Conditional probability, P(A | B) = P(A ∩ B) / P(B), is the machinery for updating beliefs when new information arrives. In quant interviews it appears in two modes: as the explicit problem ("given that at least one coin is heads, what's the probability both are?") and as the implicit solving tool ("condition on the first roll, then the rest simplifies"). Candidates who handle conditional probability well do three things reflexively: they identify what's given vs. what's asked, they write out the conditioning carefully before computing, and they recognise when the intuitive answer is subtly wrong. Problems are deliberately designed to catch careless conditioning: the Monty Hall problem, the two-children problem, Bertrand's box paradox — all rely on interviewer candidates conflating P(A | B) with P(A ∩ B) or with P(B | A).

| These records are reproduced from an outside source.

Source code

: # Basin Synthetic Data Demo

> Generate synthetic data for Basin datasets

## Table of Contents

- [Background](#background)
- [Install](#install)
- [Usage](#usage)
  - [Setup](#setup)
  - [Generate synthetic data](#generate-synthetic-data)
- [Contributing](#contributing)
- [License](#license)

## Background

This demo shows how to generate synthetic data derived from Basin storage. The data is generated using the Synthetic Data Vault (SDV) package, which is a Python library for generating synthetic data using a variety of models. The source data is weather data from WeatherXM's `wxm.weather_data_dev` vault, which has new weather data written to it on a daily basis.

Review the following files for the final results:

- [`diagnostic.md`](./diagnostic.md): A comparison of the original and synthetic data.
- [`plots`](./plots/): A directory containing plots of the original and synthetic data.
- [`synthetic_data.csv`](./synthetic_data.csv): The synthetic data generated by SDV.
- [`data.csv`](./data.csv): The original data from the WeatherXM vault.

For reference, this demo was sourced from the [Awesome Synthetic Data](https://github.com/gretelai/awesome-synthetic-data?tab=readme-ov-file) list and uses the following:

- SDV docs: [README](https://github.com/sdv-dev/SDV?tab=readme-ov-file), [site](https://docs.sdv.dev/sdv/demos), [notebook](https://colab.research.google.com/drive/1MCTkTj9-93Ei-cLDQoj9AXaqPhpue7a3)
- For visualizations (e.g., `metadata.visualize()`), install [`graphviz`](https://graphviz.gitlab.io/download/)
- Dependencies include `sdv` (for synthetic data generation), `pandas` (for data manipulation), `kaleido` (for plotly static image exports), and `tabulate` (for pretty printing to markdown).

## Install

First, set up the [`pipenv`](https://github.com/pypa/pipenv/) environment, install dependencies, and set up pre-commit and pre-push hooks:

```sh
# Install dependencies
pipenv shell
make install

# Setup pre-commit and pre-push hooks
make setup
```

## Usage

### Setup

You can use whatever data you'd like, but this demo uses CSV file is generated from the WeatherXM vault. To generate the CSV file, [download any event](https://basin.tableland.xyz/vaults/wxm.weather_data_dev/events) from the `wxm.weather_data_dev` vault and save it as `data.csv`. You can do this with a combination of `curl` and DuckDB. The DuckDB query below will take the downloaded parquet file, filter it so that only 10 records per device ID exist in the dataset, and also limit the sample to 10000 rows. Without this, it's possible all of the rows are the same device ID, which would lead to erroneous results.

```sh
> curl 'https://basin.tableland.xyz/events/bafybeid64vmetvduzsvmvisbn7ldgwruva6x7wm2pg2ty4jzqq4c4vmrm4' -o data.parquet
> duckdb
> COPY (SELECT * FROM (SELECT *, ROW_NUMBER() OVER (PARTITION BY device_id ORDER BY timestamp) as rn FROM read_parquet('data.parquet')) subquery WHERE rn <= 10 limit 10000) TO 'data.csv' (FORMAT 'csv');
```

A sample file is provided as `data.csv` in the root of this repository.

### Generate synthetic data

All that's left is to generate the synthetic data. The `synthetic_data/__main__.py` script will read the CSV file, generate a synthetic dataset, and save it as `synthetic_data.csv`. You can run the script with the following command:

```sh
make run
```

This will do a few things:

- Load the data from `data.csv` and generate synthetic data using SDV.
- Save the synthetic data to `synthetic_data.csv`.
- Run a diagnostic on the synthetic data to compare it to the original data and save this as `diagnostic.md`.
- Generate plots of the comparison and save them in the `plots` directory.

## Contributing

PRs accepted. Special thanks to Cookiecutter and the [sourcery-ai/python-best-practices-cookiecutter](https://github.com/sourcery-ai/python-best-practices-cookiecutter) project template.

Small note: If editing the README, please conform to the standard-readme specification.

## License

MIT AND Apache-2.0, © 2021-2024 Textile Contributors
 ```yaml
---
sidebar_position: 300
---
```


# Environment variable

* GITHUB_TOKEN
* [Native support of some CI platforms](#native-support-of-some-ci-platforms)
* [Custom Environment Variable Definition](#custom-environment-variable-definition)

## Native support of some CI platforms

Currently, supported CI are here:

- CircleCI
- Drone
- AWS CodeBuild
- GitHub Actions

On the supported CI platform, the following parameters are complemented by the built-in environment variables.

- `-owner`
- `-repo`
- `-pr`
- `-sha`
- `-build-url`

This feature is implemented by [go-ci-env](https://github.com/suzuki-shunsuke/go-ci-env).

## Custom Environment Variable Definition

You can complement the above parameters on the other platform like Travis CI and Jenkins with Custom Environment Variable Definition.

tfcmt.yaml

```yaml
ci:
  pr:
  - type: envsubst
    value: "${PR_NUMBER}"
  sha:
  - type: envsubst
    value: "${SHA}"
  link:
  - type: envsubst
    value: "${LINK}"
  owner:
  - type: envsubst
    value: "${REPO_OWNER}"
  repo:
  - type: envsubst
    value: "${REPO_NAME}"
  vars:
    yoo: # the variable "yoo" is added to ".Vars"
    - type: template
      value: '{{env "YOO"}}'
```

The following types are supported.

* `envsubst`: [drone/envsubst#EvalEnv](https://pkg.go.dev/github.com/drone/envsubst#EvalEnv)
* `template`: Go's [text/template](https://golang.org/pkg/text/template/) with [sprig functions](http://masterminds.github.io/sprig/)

WHEN IT APPEARS IN INTERVIEWS

Everywhere. Conditional probability questions appear in roughly every quant interview, from the first screen to the final round. Jane Street in particular uses conditional-probability open-ended discussions as their signature style; SIG and Optiver tend toward shorter, higher-volume conditional-probability brainteasers.

FIRMS THAT TEST THIS

SAMPLE PROBLEMS

Two-children problem

I have two children. At least one is a boy. What's the probability both are boys?

KEY INSIGHT

Sample space conditional on 'at least one boy' is {BB, BG, GB} — three equally likely outcomes. Only BB has two boys, so P = 1/3, not 1/2. The subtle point: being told 'at least one boy' excludes the GG case but keeps three equally likely remaining cases, not two.

Monty Hall

You pick door 1 of 3. Monty (who knows where the car is) opens door 3 to reveal a goat. Should you switch to door 2?

KEY INSIGHT

Switching wins with probability 2/3, not 1/2. The conditioning is subtle: Monty's action is not random — he always reveals a goat — which breaks the symmetry between the two remaining doors.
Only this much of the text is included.